To do:
Please find the line that holds "# 아키텍처(Architecture)" below and reproduce it, along with every line after it through the end, exactly and without pictures.

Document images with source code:
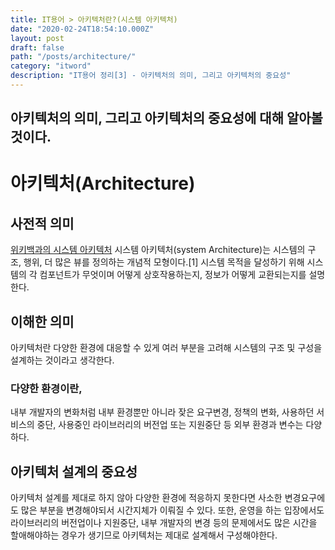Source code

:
 ```yaml
---
title: IT용어 > 아키텍처란?(시스템 아키텍처)
date: "2020-02-24T18:54:10.000Z"
layout: post
draft: false
path: "/posts/architecture/"
category: "itword"
description: "IT용어 정리[3] - 아키텍처의 의미, 그리고 아키텍처의 중요성"
---
```

아키텍처의 의미, 그리고 아키텍처의 중요성에 대해 알아볼 것이다.
---

# 아키텍처(Architecture)

## 사전적 의미
[위키백과의 시스템 아키텍처](https://ko.wikipedia.org/wiki/%EC%8B%9C%EC%8A%A4%ED%85%9C_%EC%95%84%ED%82%A4%ED%85%8D%EC%B2%98#cite_note-1)
시스템 아키텍처(system Architecture)는 시스템의 구조, 행위, 더 많은 뷰를 정의하는 개념적 모형이다.[1] 시스템 목적을 달성하기 위해 시스템의 각 컴포넌트가 무엇이며 어떻게 상호작용하는지, 정보가 어떻게 교환되는지를 설명한다.

## 이해한 의미
아키텍처란 다양한 환경에 대응할 수 있게 여러 부분을 고려해 시스템의 구조 및 구성을 설계하는 것이라고 생각한다. 

### 다양한 환경이란, 
내부 개발자의 변화처럼 내부 환경뿐만 아니라 잦은 요구변경, 정책의 변화, 사용하던 서비스의 중단, 사용중인 라이브러리의 버전업 또는 지원중단 등 외부 환경과 변수는 다양하다.

## 아키텍처 설계의 중요성
아키텍처 설계를 제대로 하지 않아 다양한 환경에 적응하지 못한다면 사소한 변경요구에도 많은 부분을 변경해야되서 시간지체가 이뤄질 수 있다.
또한, 운영을 하는 입장에서도 라이브러리의 버전업이나 지원중단, 내부 개발자의 변경 등의 문제에서도 많은 시간을 할애해야하는 경우가 생기므로 아키텍처는 제대로 설계해서 구성해야한다.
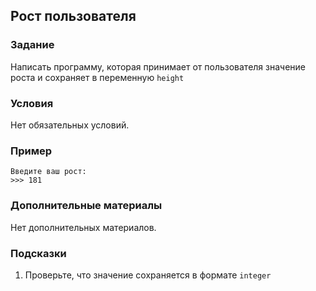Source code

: ## Рост пользователя

### Задание

Написать программу, которая принимает от пользователя значение роста и сохраняет в переменную `height` 

### Условия

Нет обязательных условий.

### Пример

```
Введите ваш рост: 
>>> 181
```


### Дополнительные материалы

Нет дополнительных материалов.

### Подсказки

1. Проверьте, что значение сохраняется в формате `integer`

Written response:
# 아키텍처(Architecture)

## 사전적 의미
[위키백과의 시스템 아키텍처](https://ko.wikipedia.org/wiki/%EC%8B%9C%EC%8A%A4%ED%85%9C_%EC%95%84%ED%82%A4%ED%85%8D%EC%B2%98#cite_note-1)
시스템 아키텍처(system Architecture)는 시스템의 구조, 행위, 더 많은 뷰를 정의하는 개념적 모형이다.[1] 시스템 목적을 달성하기 위해 시스템의 각 컴포넌트가 무엇이며 어떻게 상호작용하는지, 정보가 어떻게 교환되는지를 설명한다.

## 이해한 의미
아키텍처란 다양한 환경에 대응할 수 있게 여러 부분을 고려해 시스템의 구조 및 구성을 설계하는 것이라고 생각한다. 

### 다양한 환경이란, 
내부 개발자의 변화처럼 내부 환경뿐만 아니라 잦은 요구변경, 정책의 변화, 사용하던 서비스의 중단, 사용중인 라이브러리의 버전업 또는 지원중단 등 외부 환경과 변수는 다양하다.

## 아키텍처 설계의 중요성
아키텍처 설계를 제대로 하지 않아 다양한 환경에 적응하지 못한다면 사소한 변경요구에도 많은 부분을 변경해야되서 시간지체가 이뤄질 수 있다.
또한, 운영을 하는 입장에서도 라이브러리의 버전업이나 지원중단, 내부 개발자의 변경 등의 문제에서도 많은 시간을 할애해야하는 경우가 생기므로 아키텍처는 제대로 설계해서 구성해야한다.
Source code

: ## Рост пользователя

### Задание

Написать программу, которая принимает от пользователя значение роста и сохраняет в переменную `height` 

### Условия

Нет обязательных условий.

### Пример

```
Введите ваш рост: 
>>> 181
```


### Дополнительные материалы

Нет дополнительных материалов.

### Подсказки

1. Проверьте, что значение сохраняется в формате `integer`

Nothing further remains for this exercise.